$250 Million Lost In Six Years: Public Utilities Minister Exposes PNM Water Crisis At Point Lisas
2 hours ago
Minister of Public Utilities Barry Padarath has accused the former People’s National Movement (PNM) administration of six years of neglect that resulted in millions of gallons of treated water being lost daily at the Point Lisas Industrial Estate.
Speaking in the Lower House on Friday, Minister Padarath said he has mandated WASA to aggressively expand detection and repair activities nationwide, with specific focus on Point Lisas Industrial Estate, which he described as “the hub of economic activity of Trinidad and Tobago.”
In his statement, he said the situation at Point Lisas went far beyond a technical failure and it was “deeply concerning” that many of the problems identified had been reported to WASA as far back as 2020 and were left unresolved.
“Despite the growing strain on national water supplies and the hardship faced by thousands of residential customers, what this nation is confronting at Point Lisas is not merely a water leak problem. It is a physical evidence of six years of political arrogance, ministerial abandonment and institutional decay under the former PNM government. Mr. Speaker, this was not an emergency that suddenly appeared. This was a crisis manufactured by neglect, sustained by indifference and allowed to fester by a former Minister of Public Utilities who perfected the art of being present in office but absent in leadership. Mr. Speaker, these leaks were raised six years ago via correspondence from Plipdeco under a PNM Board. Reports were submitted, red flags were waved, yet the response from the former administration was silent.”
Minister Padarath noted that the consequences of this neglect were severe.
“For six years, millions of gallons of treated water were allowed to gush into the ground every single day — water that taxpayers paid to treat, pump and distribute, while citizens endured shortages and communities were placed on rotational supply. This was not ignorance. This was willful disregard.”
Describing Point Lisas as “a national economic engine,” Minister Padarath said the estate underpinned foreign exchange earnings, industrial production and employment, yet was treated with “contemptuous neglect” by the former administration.
“Mr. Speaker, when this government assumed office, we found a transmission system hemorrhaging an estimated six million imperial gallons of potable water per day, with losses valued at approximately TT$250 million for the period it was left to languish. Mr. Speaker, let the record reflect this clearly. A loss of that magnitude does not occur without systematic failure at the ministerial and board level. The former Minister cannot plead ignorance. The former WASA Board cannot plead surprise. They were warned and they chose to do nothing.”
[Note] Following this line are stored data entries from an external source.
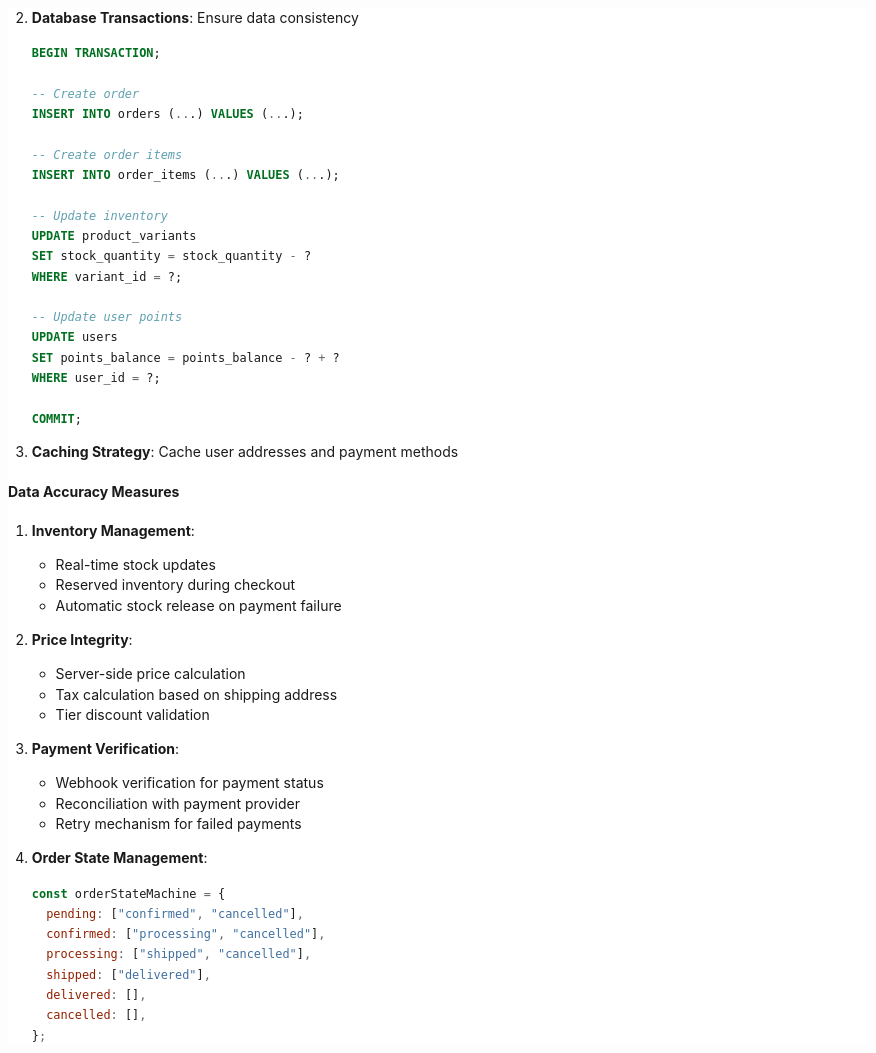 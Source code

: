 2. **Database Transactions**: Ensure data consistency

   ```sql
   BEGIN TRANSACTION;

   -- Create order
   INSERT INTO orders (...) VALUES (...);

   -- Create order items
   INSERT INTO order_items (...) VALUES (...);

   -- Update inventory
   UPDATE product_variants
   SET stock_quantity = stock_quantity - ?
   WHERE variant_id = ?;

   -- Update user points
   UPDATE users
   SET points_balance = points_balance - ? + ?
   WHERE user_id = ?;

   COMMIT;
   ```

3. **Caching Strategy**: Cache user addresses and payment methods

#### Data Accuracy Measures

1. **Inventory Management**:

   - Real-time stock updates
   - Reserved inventory during checkout
   - Automatic stock release on payment failure

2. **Price Integrity**:

   - Server-side price calculation
   - Tax calculation based on shipping address
   - Tier discount validation

3. **Payment Verification**:

   - Webhook verification for payment status
   - Reconciliation with payment provider
   - Retry mechanism for failed payments

4. **Order State Management**:
   ```javascript
   const orderStateMachine = {
     pending: ["confirmed", "cancelled"],
     confirmed: ["processing", "cancelled"],
     processing: ["shipped", "cancelled"],
     shipped: ["delivered"],
     delivered: [],
     cancelled: [],
   };
   ```
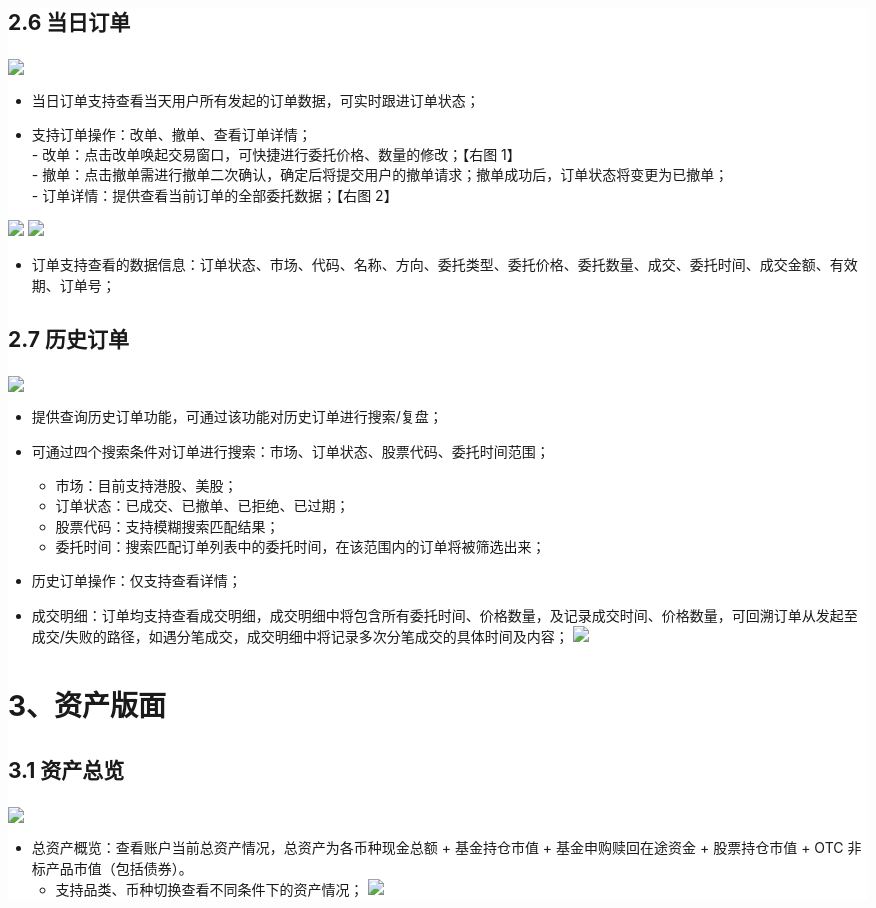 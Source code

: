 ## 2.6 当日订单

<img src="/assets/AiJib6w1oorT4SxkLdqcHx3wnMg.png" src-width="2876" src-height="1646" align="center"/>

- 当日订单支持查看当天用户所有发起的订单数据，可实时跟进订单状态；

<div class="flex gap-3 columns-2" column-size="2">
<div class="w-[50%]" width-ratio="50">
<ul>
<li>支持订单操作：改单、撤单、查看订单详情；<br/>- 改单：点击改单唤起交易窗口，可快捷进行委托价格、数量的修改；【右图 1】<br/>- 撤单：点击撤单需进行撤单二次确认，确定后将提交用户的撤单请求；撤单成功后，订单状态将变更为已撤单；<br/>- 订单详情：提供查看当前订单的全部委托数据；【右图 2】</li>
</ul>
</div>
<div class="w-[50%]" width-ratio="50">
<img src="/assets/V6zhbBoU9ocDCqxL7rocQ4zhnxt.png" src-width="814" src-height="1032"/>

<img src="/assets/OA7lbsQCwoUlitxuTzkcNf8jnwc.png" src-width="764" src-height="866"/>
</div>
</div>

- 订单支持查看的数据信息：订单状态、市场、代码、名称、方向、委托类型、委托价格、委托数量、成交、委托时间、成交金额、有效期、订单号；

## 2.7 历史订单

<img src="/assets/JsvwbDjkQo0uOCxzGTPcx7Yunfb.png" src-width="2872" src-height="1634" align="center"/>

- 提供查询历史订单功能，可通过该功能对历史订单进行搜索/复盘；
- 可通过四个搜索条件对订单进行搜索：市场、订单状态、股票代码、委托时间范围；
    - 市场：目前支持港股、美股；
    - 订单状态：已成交、已撤单、已拒绝、已过期；
    - 股票代码：支持模糊搜索匹配结果；
    - 委托时间：搜索匹配订单列表中的委托时间，在该范围内的订单将被筛选出来；

- 历史订单操作：仅支持查看详情；
- 成交明细：订单均支持查看成交明细，成交明细中将包含所有委托时间、价格数量，及记录成交时间、价格数量，可回溯订单从发起至成交/失败的路径，如遇分笔成交，成交明细中将记录多次分笔成交的具体时间及内容；
    <img src="/assets/AFTlbSfWVo7Gqbx5Ynccz4Bwn2c.png" src-width="1530" src-height="636"/>

# 3、资产版面

## 3.1 资产总览

<img src="/assets/ZxzqbebTjoTCyCxzN4CcLI1snjh.png" src-width="3450" src-height="1906" align="center"/>

- 总资产概览：查看账户当前总资产情况，总资产为各币种现金总额 + 基金持仓市值 + 基金申购赎回在途资金 + 股票持仓市值 + OTC 非标产品市值（包括债券）。
    - 支持品类、币种切换查看不同条件下的资产情况；
        <img src="/assets/CbZvbZRQYoy0ztxx8h5cor2Wnog.png" src-width="972" src-height="484"/>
However Mr. Padarath said the current administration acted decisively. Technical investigations identified nine priority areas and uncovered 21 active transmission failures across the industrial estate.
“Unlike the former administration, this government did not hide behind bureaucracy or deflect blame onto engineers and frontline workers. We acted. Under this government, what the PNM failed to do in six years was confronted decisively. Initial assessments identified nine priority areas. Proper technical investigations, deliberately avoided under the former administration, uncovered 21 active transmission failures concealed beneath congested utility corridors and in open lots on the industrial estate.”
The Public Utilities Minister noted that the work was carried out despite complex and high-risk conditions and repairs are nearing completion.
“Twenty one have been repaired, representing a 91% completion rate delivered squarely within the original six to eight week time frame. Mr. Speaker, I was just shortly advised by WASA that it is no longer 19 out of 21 but is now 20 out of 21. The results are undeniable. Significant reduction in non-revenue water, stabilised supply to surrounding communities, restored roadway integrity, reduced industrial and safety risk. Only two high-risk access-constrained leaks remained at that time. Now it’s only one. Both are fully identified, actively managed and progressing under strict safety and shutdown protocols.”
The Public Utilities Minister contrasted the performance of the two administrations, noting that the Point Lisas intervention was part of a broader national water policy under Prime Minister Kamla Persad-Bissessar.
“Six years of PNM governance delivered waste, decay and excuses. Weeks of this government’s leadership delivered action and results on the Industrial Estate. This programme exposes PNM’s core failure, they did not govern the occupied office. This government governs. We are undoing years of deliberate neglect. We are correcting the cost of political arrogance and we are restoring accountability for the management of the nation’s water resources.”